Stored data entries
++++++++++
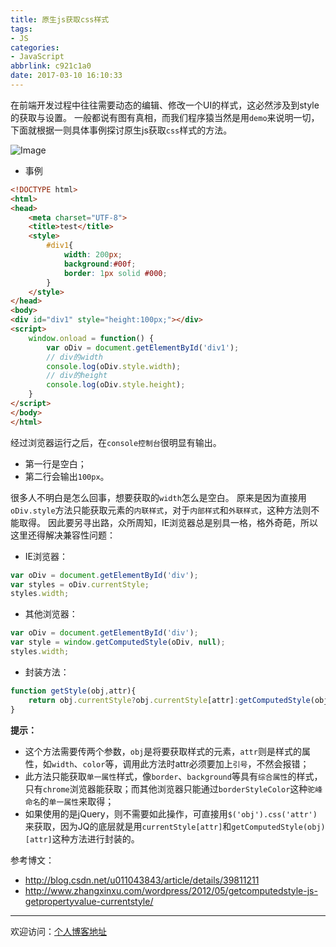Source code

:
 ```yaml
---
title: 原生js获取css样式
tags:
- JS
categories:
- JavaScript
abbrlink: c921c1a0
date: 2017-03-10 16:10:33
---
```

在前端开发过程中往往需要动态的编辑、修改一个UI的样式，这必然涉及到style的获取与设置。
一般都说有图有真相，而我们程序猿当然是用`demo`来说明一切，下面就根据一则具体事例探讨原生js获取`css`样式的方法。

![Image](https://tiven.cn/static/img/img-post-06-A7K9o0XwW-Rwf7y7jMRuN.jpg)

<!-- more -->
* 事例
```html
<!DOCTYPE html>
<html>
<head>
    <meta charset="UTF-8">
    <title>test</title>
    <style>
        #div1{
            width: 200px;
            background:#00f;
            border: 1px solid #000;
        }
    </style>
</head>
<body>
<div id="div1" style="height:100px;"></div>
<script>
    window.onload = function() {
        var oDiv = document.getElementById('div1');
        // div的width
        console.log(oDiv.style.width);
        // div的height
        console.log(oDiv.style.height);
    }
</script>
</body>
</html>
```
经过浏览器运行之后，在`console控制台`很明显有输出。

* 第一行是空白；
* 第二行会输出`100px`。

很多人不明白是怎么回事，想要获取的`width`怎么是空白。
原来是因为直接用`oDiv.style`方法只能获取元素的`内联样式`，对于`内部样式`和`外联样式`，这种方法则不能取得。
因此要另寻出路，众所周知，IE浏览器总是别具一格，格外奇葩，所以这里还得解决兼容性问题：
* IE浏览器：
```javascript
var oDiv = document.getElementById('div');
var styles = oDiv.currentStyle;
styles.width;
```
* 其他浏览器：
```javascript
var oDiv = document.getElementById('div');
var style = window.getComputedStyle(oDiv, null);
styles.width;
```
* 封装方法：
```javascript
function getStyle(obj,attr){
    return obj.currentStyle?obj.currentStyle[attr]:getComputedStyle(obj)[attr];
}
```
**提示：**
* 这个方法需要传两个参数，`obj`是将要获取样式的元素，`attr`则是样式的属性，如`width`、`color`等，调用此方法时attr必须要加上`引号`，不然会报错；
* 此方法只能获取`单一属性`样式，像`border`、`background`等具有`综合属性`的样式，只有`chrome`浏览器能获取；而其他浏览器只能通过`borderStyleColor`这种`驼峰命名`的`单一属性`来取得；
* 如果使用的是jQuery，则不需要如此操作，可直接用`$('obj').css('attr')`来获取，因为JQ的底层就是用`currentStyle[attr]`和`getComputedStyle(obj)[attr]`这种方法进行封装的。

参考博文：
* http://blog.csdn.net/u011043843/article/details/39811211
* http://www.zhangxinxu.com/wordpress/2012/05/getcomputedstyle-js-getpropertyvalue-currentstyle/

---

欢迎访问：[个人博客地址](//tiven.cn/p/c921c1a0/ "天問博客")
++++++++++
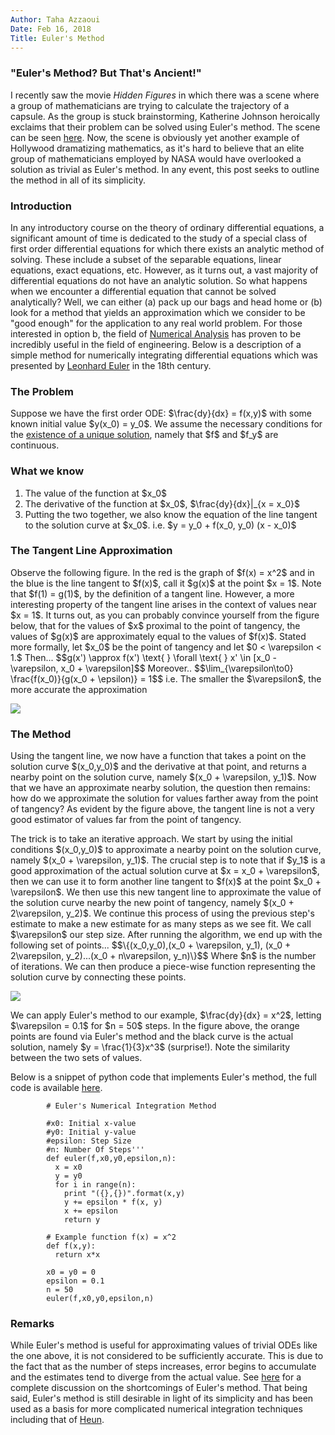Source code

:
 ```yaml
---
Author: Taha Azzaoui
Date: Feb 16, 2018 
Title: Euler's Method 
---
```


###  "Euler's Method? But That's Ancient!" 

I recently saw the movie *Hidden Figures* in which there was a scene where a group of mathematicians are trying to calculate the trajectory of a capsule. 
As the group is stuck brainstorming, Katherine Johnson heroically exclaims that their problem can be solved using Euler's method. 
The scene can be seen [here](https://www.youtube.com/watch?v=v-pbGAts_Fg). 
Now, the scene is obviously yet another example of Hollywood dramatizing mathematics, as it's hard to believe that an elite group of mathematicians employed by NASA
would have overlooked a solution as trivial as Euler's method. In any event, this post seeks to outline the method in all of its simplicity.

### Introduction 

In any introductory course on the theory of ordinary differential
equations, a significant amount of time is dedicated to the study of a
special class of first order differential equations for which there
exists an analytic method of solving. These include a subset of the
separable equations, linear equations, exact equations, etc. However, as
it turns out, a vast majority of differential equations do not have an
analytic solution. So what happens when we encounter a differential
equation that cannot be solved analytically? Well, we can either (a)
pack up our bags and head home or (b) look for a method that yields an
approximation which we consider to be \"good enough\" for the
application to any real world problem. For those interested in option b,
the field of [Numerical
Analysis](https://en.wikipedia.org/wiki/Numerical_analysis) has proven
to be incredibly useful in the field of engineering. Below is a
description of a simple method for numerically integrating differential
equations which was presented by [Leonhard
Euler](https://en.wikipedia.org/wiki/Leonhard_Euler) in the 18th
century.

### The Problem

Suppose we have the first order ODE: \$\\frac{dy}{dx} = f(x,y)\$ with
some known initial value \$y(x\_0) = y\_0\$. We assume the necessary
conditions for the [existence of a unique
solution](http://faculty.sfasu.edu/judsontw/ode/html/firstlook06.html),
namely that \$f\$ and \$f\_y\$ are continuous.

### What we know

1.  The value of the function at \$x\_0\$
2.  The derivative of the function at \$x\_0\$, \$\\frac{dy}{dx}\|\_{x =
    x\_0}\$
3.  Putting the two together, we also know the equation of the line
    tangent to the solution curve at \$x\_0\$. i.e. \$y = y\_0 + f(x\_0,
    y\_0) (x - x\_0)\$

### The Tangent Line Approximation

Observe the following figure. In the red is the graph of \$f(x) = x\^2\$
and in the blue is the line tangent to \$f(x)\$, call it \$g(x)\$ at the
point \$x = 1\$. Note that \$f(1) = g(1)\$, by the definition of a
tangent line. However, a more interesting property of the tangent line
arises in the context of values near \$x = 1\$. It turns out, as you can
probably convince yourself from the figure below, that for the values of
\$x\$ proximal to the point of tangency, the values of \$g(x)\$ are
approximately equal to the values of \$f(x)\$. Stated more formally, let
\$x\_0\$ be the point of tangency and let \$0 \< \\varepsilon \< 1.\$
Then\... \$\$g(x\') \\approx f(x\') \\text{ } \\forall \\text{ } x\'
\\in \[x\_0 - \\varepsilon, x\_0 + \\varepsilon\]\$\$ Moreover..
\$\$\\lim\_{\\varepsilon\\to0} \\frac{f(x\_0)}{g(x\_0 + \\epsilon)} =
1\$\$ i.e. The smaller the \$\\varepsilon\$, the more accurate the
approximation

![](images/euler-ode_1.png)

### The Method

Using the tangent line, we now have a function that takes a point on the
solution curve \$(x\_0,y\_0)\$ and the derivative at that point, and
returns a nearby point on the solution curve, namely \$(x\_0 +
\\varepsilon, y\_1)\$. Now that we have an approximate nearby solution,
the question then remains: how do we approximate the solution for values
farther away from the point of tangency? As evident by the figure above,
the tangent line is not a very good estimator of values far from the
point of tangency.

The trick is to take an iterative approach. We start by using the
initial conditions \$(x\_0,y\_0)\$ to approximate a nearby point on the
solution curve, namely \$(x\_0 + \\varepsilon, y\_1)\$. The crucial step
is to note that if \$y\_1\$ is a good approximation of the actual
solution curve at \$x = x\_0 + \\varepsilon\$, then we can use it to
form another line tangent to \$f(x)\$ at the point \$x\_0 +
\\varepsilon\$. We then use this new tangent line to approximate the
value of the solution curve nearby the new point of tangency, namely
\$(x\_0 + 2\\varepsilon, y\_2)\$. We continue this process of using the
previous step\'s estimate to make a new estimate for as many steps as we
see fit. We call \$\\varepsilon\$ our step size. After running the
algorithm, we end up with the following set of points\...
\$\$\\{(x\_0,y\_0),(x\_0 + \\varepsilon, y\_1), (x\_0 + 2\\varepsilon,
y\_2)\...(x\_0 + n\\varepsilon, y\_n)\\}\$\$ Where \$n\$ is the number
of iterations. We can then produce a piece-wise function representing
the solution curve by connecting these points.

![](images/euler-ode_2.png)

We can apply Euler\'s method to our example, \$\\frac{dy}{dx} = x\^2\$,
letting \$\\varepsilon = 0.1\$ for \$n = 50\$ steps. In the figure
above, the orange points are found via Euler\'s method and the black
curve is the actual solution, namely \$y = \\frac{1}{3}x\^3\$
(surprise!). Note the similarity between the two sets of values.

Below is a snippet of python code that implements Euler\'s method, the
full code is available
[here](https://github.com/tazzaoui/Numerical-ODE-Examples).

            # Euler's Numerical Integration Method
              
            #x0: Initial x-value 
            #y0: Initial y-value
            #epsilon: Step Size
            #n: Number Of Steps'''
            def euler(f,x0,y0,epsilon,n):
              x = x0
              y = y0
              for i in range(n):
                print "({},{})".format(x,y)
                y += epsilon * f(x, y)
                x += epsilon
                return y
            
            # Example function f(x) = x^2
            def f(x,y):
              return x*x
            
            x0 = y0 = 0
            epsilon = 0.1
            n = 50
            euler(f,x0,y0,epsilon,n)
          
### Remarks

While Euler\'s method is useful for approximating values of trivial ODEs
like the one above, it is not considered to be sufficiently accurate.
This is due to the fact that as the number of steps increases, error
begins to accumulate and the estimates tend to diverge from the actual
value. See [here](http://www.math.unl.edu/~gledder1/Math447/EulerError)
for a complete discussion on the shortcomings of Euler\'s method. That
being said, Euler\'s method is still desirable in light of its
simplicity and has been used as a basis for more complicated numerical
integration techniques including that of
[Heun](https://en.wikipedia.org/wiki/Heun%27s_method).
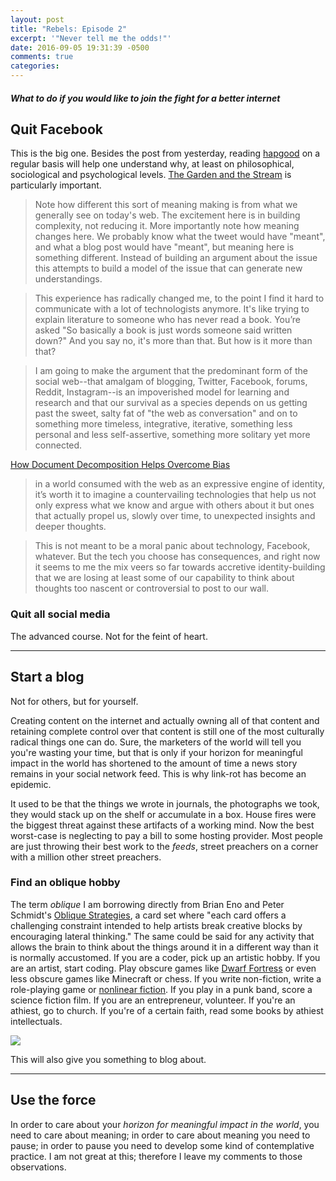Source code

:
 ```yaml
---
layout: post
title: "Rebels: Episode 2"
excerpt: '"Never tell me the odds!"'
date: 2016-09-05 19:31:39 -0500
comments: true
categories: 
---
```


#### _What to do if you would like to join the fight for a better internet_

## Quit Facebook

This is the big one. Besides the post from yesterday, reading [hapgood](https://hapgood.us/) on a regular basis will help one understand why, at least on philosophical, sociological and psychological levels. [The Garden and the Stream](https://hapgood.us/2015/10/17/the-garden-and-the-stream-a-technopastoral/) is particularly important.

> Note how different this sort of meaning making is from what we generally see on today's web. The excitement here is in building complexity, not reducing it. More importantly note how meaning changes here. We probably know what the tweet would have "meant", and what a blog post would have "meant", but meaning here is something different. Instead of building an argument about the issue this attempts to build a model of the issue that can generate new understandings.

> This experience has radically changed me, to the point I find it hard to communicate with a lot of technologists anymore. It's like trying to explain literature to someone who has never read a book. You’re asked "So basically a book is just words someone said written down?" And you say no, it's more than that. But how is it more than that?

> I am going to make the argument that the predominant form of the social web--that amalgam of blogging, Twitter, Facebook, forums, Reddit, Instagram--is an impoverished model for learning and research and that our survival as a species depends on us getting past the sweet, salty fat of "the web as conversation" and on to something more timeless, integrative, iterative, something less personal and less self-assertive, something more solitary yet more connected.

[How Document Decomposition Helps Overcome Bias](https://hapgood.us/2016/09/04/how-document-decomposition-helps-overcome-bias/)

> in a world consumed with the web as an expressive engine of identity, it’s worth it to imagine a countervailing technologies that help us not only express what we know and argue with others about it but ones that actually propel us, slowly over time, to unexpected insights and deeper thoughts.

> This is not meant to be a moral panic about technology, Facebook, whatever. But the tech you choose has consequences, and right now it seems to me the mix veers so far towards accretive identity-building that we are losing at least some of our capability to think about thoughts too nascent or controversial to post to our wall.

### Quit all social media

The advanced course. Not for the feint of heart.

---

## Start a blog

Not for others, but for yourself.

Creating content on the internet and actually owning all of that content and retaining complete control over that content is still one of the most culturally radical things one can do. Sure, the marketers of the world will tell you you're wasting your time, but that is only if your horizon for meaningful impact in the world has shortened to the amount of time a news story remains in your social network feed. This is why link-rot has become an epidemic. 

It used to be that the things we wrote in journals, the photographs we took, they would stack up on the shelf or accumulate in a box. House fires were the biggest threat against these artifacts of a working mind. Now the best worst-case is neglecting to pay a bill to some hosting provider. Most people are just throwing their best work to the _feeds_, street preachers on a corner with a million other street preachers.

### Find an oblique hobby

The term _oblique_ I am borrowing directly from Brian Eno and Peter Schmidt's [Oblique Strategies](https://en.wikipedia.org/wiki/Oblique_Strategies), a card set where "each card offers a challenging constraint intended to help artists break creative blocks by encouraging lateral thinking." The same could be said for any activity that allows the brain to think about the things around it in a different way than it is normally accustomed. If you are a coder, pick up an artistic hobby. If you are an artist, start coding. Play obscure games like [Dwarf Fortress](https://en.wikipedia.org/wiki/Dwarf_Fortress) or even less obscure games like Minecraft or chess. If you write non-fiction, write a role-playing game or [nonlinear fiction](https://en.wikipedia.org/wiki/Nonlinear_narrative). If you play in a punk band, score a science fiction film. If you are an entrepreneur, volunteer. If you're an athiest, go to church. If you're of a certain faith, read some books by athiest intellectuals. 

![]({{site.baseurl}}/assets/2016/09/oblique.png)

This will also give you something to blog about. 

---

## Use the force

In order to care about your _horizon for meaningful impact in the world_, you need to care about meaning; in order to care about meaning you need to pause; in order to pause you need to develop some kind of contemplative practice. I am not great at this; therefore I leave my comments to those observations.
++++++++++
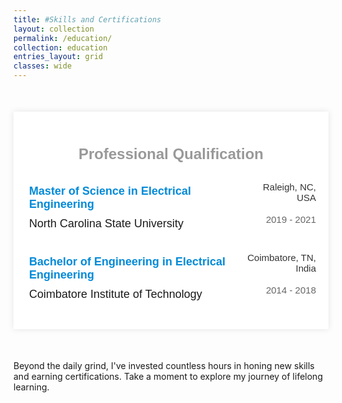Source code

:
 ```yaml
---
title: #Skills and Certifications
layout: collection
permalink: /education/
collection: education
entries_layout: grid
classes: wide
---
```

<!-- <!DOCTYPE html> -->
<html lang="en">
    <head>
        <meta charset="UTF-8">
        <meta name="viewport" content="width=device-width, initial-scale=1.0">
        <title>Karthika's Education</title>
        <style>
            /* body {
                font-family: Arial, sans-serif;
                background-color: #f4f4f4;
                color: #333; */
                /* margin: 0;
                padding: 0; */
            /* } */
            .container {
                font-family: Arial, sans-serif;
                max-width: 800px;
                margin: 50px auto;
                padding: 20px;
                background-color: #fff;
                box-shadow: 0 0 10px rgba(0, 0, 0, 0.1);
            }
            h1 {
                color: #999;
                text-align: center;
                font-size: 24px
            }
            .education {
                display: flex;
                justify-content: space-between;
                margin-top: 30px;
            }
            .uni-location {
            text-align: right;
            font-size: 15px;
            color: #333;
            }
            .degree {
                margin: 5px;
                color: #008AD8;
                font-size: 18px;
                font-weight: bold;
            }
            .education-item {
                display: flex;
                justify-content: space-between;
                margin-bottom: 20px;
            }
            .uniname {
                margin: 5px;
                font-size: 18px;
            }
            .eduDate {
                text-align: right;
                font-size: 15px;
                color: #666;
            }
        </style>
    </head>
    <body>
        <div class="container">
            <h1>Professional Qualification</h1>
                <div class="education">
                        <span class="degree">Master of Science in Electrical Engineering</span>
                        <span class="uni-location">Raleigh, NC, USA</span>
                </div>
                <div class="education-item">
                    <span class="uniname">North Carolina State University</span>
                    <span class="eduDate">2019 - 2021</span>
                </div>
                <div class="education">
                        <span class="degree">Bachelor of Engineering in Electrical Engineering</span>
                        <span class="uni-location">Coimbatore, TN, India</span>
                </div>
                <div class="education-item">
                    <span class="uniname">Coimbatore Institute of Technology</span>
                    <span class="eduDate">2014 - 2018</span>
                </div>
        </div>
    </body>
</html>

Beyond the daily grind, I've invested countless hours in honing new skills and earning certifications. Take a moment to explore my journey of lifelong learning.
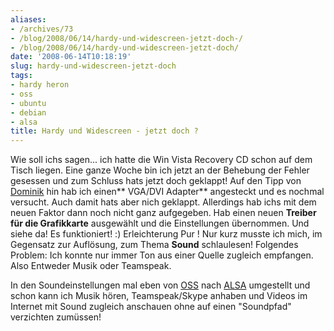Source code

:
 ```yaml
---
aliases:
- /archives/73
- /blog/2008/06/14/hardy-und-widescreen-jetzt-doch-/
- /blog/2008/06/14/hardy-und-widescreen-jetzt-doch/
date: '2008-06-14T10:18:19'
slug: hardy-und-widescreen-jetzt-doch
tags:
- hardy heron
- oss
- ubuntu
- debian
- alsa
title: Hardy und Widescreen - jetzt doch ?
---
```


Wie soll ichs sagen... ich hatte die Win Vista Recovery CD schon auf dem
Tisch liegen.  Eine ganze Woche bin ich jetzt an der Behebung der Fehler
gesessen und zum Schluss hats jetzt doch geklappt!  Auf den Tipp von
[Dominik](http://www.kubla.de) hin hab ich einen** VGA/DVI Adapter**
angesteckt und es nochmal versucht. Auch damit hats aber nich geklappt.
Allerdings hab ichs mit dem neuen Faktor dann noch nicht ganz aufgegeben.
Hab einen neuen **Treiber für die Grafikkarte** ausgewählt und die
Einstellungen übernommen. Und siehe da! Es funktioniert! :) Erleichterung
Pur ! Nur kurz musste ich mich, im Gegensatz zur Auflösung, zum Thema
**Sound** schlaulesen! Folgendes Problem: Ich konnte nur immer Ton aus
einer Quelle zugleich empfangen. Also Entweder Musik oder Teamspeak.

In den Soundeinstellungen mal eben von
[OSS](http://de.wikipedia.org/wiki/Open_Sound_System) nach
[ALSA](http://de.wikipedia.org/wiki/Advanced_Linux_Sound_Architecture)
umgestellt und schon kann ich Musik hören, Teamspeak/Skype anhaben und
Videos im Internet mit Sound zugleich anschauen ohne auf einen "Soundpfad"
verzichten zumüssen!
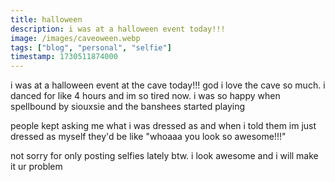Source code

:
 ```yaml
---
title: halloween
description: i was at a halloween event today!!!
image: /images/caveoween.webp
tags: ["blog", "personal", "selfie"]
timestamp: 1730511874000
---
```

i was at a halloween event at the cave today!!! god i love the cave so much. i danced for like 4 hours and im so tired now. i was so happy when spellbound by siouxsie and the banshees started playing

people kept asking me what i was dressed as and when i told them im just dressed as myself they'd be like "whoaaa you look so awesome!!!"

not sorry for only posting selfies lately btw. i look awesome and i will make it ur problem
++++++++++
→ PROBLEM TO SOLVE: For each line in the records that contains the word "derivative", make a copy.

→ RESULT BELOW:
2.  The derivative of the function at \$x\_0\$, \$\\frac{dy}{dx}\|\_{x =
solution curve \$(x\_0,y\_0)\$ and the derivative at that point, and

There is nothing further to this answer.